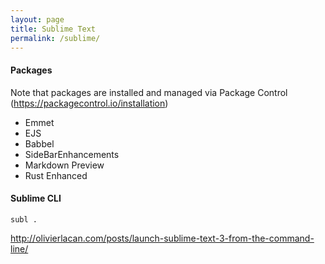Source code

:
 ```yaml
---
layout: page
title: Sublime Text
permalink: /sublime/
---
```


#### Packages

Note that packages are installed and managed via Package Control (https://packagecontrol.io/installation)

- Emmet
- EJS
- Babbel
- SideBarEnhancements
- Markdown Preview
- Rust Enhanced


#### Sublime CLI

```
subl .
```

http://olivierlacan.com/posts/launch-sublime-text-3-from-the-command-line/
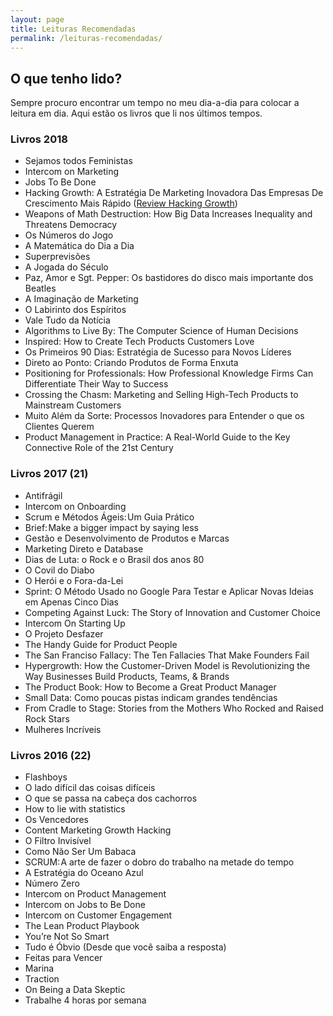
```yaml
---
layout: page
title: Leituras Recomendadas
permalink: /leituras-recomendadas/
---
```


## O que tenho lido?

Sempre procuro encontrar um tempo no meu dia-a-dia para colocar a leitura em dia. Aqui estão os livros que li nos últimos tempos.

### Livros 2018
- Sejamos todos Feministas
- Intercom on Marketing
- Jobs To Be Done
- Hacking Growth: A Estratégia De Marketing Inovadora Das Empresas De Crescimento Mais Rápido ([Review Hacking Growth](https://www.felipebarbosa.me/hacking-growth/)) 
- Weapons of Math Destruction: How Big Data Increases Inequality and Threatens Democracy
- Os Números do Jogo
- A Matemática do Dia a Dia
- Superprevisões
- A Jogada do Século
- Paz, Amor e Sgt. Pepper: Os bastidores do disco mais importante dos Beatles
- A Imaginação de Marketing
- O Labirinto dos Espíritos
- Vale Tudo da Notícia
- Algorithms to Live By: The Computer Science of Human Decisions
- Inspired: How to Create Tech Products Customers Love
- Os Primeiros 90 Dias: Estratégia de Sucesso para Novos Líderes
- Direto ao Ponto: Criando Produtos de Forma Enxuta
- Positioning for Professionals: How Professional Knowledge Firms Can Differentiate Their Way to Success
- Crossing the Chasm: Marketing and Selling High-Tech Products to Mainstream Customers
- Muito Além da Sorte: Processos Inovadores para Entender o que os Clientes Querem
- Product Management in Practice: A Real-World Guide to the Key Connective Role of the 21st Century

### Livros 2017 (21)
- Antifrágil
- Intercom on Onboarding
- Scrum e Métodos Ágeis: Um Guia Prático
- Brief: Make a bigger impact by saying less
- Gestão e Desenvolvimento de Produtos e Marcas
- Marketing Direto e Database
- Dias de Luta: o Rock e o Brasil dos anos 80
- O Covil do Diabo
- O Herói e o Fora-da-Lei
- Sprint: O Método Usado no Google Para Testar e Aplicar Novas Ideias em Apenas Cinco Dias
- Competing Against Luck: The Story of Innovation and Customer Choice
- Intercom On Starting Up
- O Projeto Desfazer
- The Handy Guide for Product People
- The San Franciso Fallacy: The Ten Fallacies That Make Founders Fail
- Hypergrowth: How the Customer-Driven Model is Revolutionizing the Way Businesses Build Products, Teams, & Brands
- The Product Book: How to Become a Great Product Manager
- Small Data: Como poucas pistas indicam grandes tendências
- From Cradle to Stage: Stories from the Mothers Who Rocked and Raised Rock Stars
- Mulheres Incríveis

### Livros 2016 (22)
- Flashboys
- O lado difícil das coisas difíceis
- O que se passa na cabeça dos cachorros
- How to lie with statistics
- Os Vencedores
- Content Marketing Growth Hacking
- O Filtro Invisível
- Como Não Ser Um Babaca
- SCRUM: A arte de fazer o dobro do trabalho na metade do tempo
- A Estratégia do Oceano Azul
- Número Zero
- Intercom on Product Management
- Intercom on Jobs to Be Done
- Intercom on Customer Engagement
- The Lean Product Playbook
- You’re Not So Smart
- Tudo é Óbvio (Desde que você saiba a resposta)
- Feitas para Vencer
- Marina
- Traction
- On Being a Data Skeptic
- Trabalhe 4 horas por semana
* * *
Copy exactly the lines from the first line of the records above through the line with "- Vale Tudo da Notícia", both included, and nothing else. Pictures stay out.

Source code

:
 ```yaml
---
layout: page
title: Sublime Text
permalink: /sublime/
---
```


#### Packages

Note that packages are installed and managed via Package Control (https://packagecontrol.io/installation)

- Emmet
- EJS
- Babbel
- SideBarEnhancements
- Markdown Preview
- Rust Enhanced


#### Sublime CLI

```
subl .
```

http://olivierlacan.com/posts/launch-sublime-text-3-from-the-command-line/
```yaml
---
layout: page
title: Leituras Recomendadas
permalink: /leituras-recomendadas/
---
```


## O que tenho lido?

Sempre procuro encontrar um tempo no meu dia-a-dia para colocar a leitura em dia. Aqui estão os livros que li nos últimos tempos.

### Livros 2018
- Sejamos todos Feministas
- Intercom on Marketing
- Jobs To Be Done
- Hacking Growth: A Estratégia De Marketing Inovadora Das Empresas De Crescimento Mais Rápido ([Review Hacking Growth](https://www.felipebarbosa.me/hacking-growth/)) 
- Weapons of Math Destruction: How Big Data Increases Inequality and Threatens Democracy
- Os Números do Jogo
- A Matemática do Dia a Dia
- Superprevisões
- A Jogada do Século
- Paz, Amor e Sgt. Pepper: Os bastidores do disco mais importante dos Beatles
- A Imaginação de Marketing
- O Labirinto dos Espíritos
- Vale Tudo da Notícia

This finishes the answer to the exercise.